Solaris 126 film closely examined

There are two images on this page. The first is a full-width, cropped-depth scan of an image taken on Solaris 126 film processed at a quality-oriented one-hour lab. The artificial lighting was overly-blue, which cooled the image somewhat, and this was not manipulated out during scanning. I hope to post shots soon which show the film's response to warm light check back every so often.

The camera was a Kodak Instamatic Reflex. It's exposure system was set for ASA 200 and appears to have exposed the film correctly. The negative would easily enlarge to 30" square (76cm2). Inexpensive Instamatic cameras with simpler lenses are unlikely to yield images this sharp, but most reasonably good ones should give images that easily enlarge to 8x10 or even larger sizes, with excellent color reproduction.

126 film is 35mm wide, and its 28mm square image is slightly larger in the vertical dimension than 35mm camera film, which has a 24x36mm image size. As these samples show, Solaris 126 gives the image sharpness and quality associated with all good 35mm color films.

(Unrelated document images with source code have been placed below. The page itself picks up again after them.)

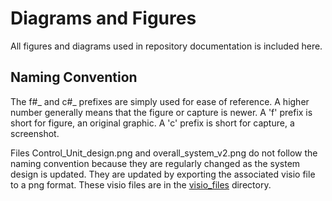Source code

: # Diagrams and Figures

All figures and diagrams used in repository documentation is included here.

## Naming Convention

The f#_ and c#_ prefixes are simply used for ease of reference. A higher number generally means that the figure or capture is newer. A 'f' prefix is short for figure, an original graphic. A 'c' prefix is short for capture, a screenshot.

Files Control_Unit_design.png and overall_system_v2.png do not follow the naming convention because they are regularly changed as the system design is updated. They are updated by exporting the associated visio file to a png format. These visio files are in the [visio_files](https://github.com/MISSTproject/MISST_Project/tree/master/figures_diagrams/visio_files) directory.

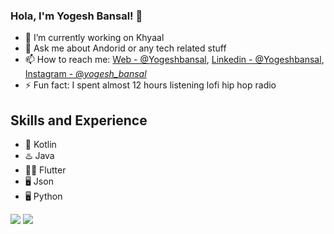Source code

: ### Hola, I'm Yogesh Bansal! 👋

- 🔭 I’m currently working on Khyaal
- 💬 Ask me about Andorid or any tech related stuff
- 📫 How to reach me: [Web - @Yogeshbansal](https://www.helloyogesh.com), [Linkedin - @Yogeshbansal](https://www.linkedin.com/in/yogesh-bansal-988a87155/), [Instagram - @_yogesh_bansal_](https://www.instagram.com/_yogesh_bansal_/)
- ⚡ Fun fact: I spent almost 12 hours listening lofi hip hop radio

## Skills and Experience
* 📱 Kotlin
* ♨️ Java
* 👨‍💻 Flutter
* 🖥️ Json
* 🖥️ Python


<img src="https://github-readme-stats.vercel.app/api/top-langs/?username=yogesh-7&amp;theme=dark&amp;hide_langs_below=1%22%20style=%22max-width:100%">
<img src="https://github-readme-stats.vercel.app/api?username=yogesh-7&&show_icons=true&title_color=ffffff&icon_color=79FE96&text_color=daf7dc&bg_color=191919">
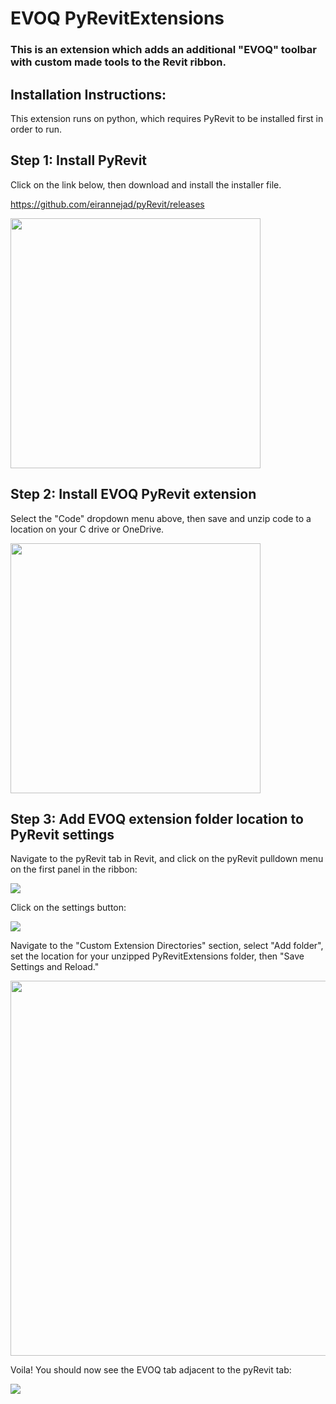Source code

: # EVOQ PyRevitExtensions

### This is an extension which adds an additional "EVOQ" toolbar with custom made tools to the Revit ribbon.

## Installation Instructions:

This extension runs on python, which requires PyRevit to be installed first in order to run. 

## Step 1: Install PyRevit

Click on the link below, then download and install the installer file.

https://github.com/eirannejad/pyRevit/releases

<p align="left">
  <img src="https://github.com/EVOQ-mmacneill/PyRevitExtensions/assets/144481330/bf0aef76-d057-475b-831b-c8249a7f35fc" width="400">
</p>

## Step 2: Install EVOQ PyRevit extension

Select the "Code" dropdown menu above, then save and unzip code to a location on your C drive or OneDrive. 

<p align="left">
  <img src="https://github.com/EVOQ-mmacneill/PyRevitExtensions/assets/144481330/1518b108-5a37-45e2-92af-e9cd22d20685" width="400">
</p>


## Step 3: Add EVOQ extension folder location to PyRevit settings 

Navigate to the pyRevit tab in Revit, and click on the pyRevit pulldown menu on the first panel in the ribbon:

<p align="left">
  <img src="https://github.com/EVOQ-mmacneill/PyRevitExtensions/assets/144481330/bbf8ec13-cddd-4910-82f8-e3fef498f95b">
</p>

Click on the settings button:

<p align="left">
 <img src="https://github.com/EVOQ-mmacneill/PyRevitExtensions/assets/144481330/4b58511f-a46b-49eb-ae86-5aa8813aba51">
</p>

Navigate to the "Custom Extension Directories" section, select "Add folder", set the location for your unzipped PyRevitExtensions folder, then "Save Settings and Reload."

<p align="left">
 <img src="https://github.com/EVOQ-mmacneill/PyRevitExtensions/assets/144481330/d0bd4201-65d1-466b-96db-d7885bd09dba" width="600">
</p>

Voila! You should now see the EVOQ tab adjacent to the pyRevit tab:

<p align="left">
 <img src="https://github.com/EVOQ-mmacneill/PyRevitExtensions/assets/144481330/d4b2f103-56d8-484e-8208-050b8f2ed682">
</p>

Below the full image is an un-retouched 2700 dpi scan of a portion of the image. This is approximately the equivalent of examining a detail in a 24"x24" print (however a print would have been retouched to eliminate dust specks, and the scan is not retouched). It demonstrates the film's tight, clear granular structure, its natural color reproduction, remarkably good contrast and shadow detail, and shows that it can be greatly enlarged without loss of image integrity.

Above is an unretouched  image,  taken on Solaris 126 film. Below is a greatly enlarged detail of this image.

This unretouched detail from the middle of the full-frame negative demonstrates the film's excellent granular structure, its ability to capture texture and shadow detail, and the fidelity of its color reproduction.